Ron Paul's Texas Straight Talk - A weekly Column
May 18, 1998
Federalization of crime contrary to Constitution

Last week, Congress moved our nation closer to a national police state by further expanding the already-unconstitutional litany of federal crimes.

Of course, it is much easier to ride the popular wave of federalizing every misdeed, than to uphold a Constitutional Oath which prescribes protection from what is perhaps the worst evil imaginable: totalitarianism.

What Member of Congress, especially in an election year, wants to be portrayed as soft on crime or deadbeat parents, irrespective of the transgressions against individual liberties and a trampling of our Constitution?

The federal government was designed to be limited in power. In fact, there is a strict enumeration of the spheres in which Congress is allowed to act. For every other issue, only the state governments or the people, in their private market actions, enjoy constitutionally protected right to those powers. The tenth amendment is brutally clear: "The powers not delegated to the United States by the Constitution, nor prohibited by it to the States, are reserved to the States respectively, or to the people. "
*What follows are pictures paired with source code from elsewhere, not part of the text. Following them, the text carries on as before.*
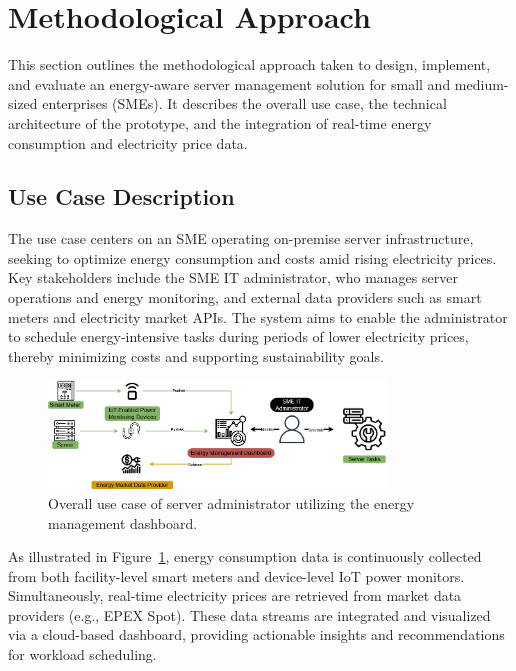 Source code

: 

\section{Methodological Approach}
\label{methodology:methodological-approach}
This section outlines the methodological approach taken to design, implement, and evaluate an energy-aware server management solution for small and medium-sized enterprises (SMEs).
It describes the overall use case, the technical architecture of the prototype, and the integration of real-time energy consumption and electricity price data.

\subsection{Use Case Description}
\label{methodology:use-case-description}
The use case centers on an SME operating on-premise server infrastructure, seeking to optimize energy consumption and costs amid rising electricity prices. Key stakeholders include the SME IT administrator, who manages server operations and energy monitoring, and external data providers such as smart meters and electricity market APIs. The system aims to enable the administrator to schedule energy-intensive tasks during periods of lower electricity prices, thereby minimizing costs and supporting sustainability goals.
\begin{figure}[htbp]
\centering
\includegraphics[width=0.8\textwidth]{fig/high_level_use_case.png}
\caption{Overall use case of server administrator utilizing the energy management dashboard.}
\label{fig:highleveluse}
\end{figure}
As illustrated in Figure~\ref{fig:highleveluse}, energy consumption data is continuously collected from both facility-level smart meters and device-level IoT power monitors. Simultaneously, real-time electricity prices are retrieved from market data providers (e.g., EPEX Spot). These data streams are integrated and visualized via a cloud-based dashboard, providing actionable insights and recommendations for workload scheduling.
But rather than abide by our constitutional limits, Congress recently passed two pieces of legislation - neither containing a shred of constitutional authority - which, of course, were "non-controversial" despite moving us further from the notion of a limited government. One piece of legislation pledged that the Congress will "pass legislation that provides the weapons and tools necessary to protect our children and our communities from the dangers of drug addiction and violence." Setting aside for the moment the practicality of federal prohibition laws, an experiment which failed miserably with alcohol in the 1920s, the threshold question must be: "under what authority do we act?" Whether any governmental entity should be protecting individuals from themselves and their own stupidity is certainly debatable; whether the federal government is constitutionally empowered to do so is not. Being stupid or brilliant to one's sole disadvantage or advantage, respectively, is exactly what liberty is all about.

The second legislative fiasco was the Deadbeat Parents Punishment Act of 1998. This bill expands federal criminal law by imposing more sanctions on those who fail to meet child support obligations imposed by individual states. Further, the bills shifts some burden of proof from the federal government to the accused, a radical departure from the American notion of "innocent until proven guilty." Even worse, this legislation seems to reintroduce the notion of federal "debtor prisons," a vestige of the past best left in the past.

Perhaps more dangerous than either of these items individually is what they represent collectively: a move towards a federal police force. Constitutionally, there are only three federal crimes: treason against the United States, piracy on the high seas, and counterfeiting. Despite the various pleas for federal correction of societal wrongs, a national police force is neither prudent nor constitutional.

The argument is that states are less effective than a centralized federal government in dealing with individuals who flee one state for another to avoid prosecution. The Constitution preserves the integrity of states, and provides the means for them to exact penalties from those who violate their laws, and the Constitution provides for the return of fugitives from one state to another. There is, of course, an inconvenience imposed upon states in working with one another, rather than relying on a national police force. But there is a greater cost to individual liberty from a centralized police power.

There is a simple, sound reason to maintain a system of smaller, independent jurisdictions -- it is called competition and, yes, governments must, for the sake of the liberty of the citizenry, be allowed to compete.

When small governments becomes too oppressive, citizens can vote with their feet, moving to a "competing" jurisdiction. If, for example, one state has a high income tax which the residents feel is inappropriate, they can move to Texas (as many have done) to keep more of their earnings. But as government becomes more centralized, it becomes more difficult to vote with one's feet. There must be ample opportunity for citizen mobility: to proper governments and away from those which tend to be oppressive. Centralization of criminal law makes such mobility less and less practical.

And the federalization of every problem takes us further and further from the Constitution, and liberty.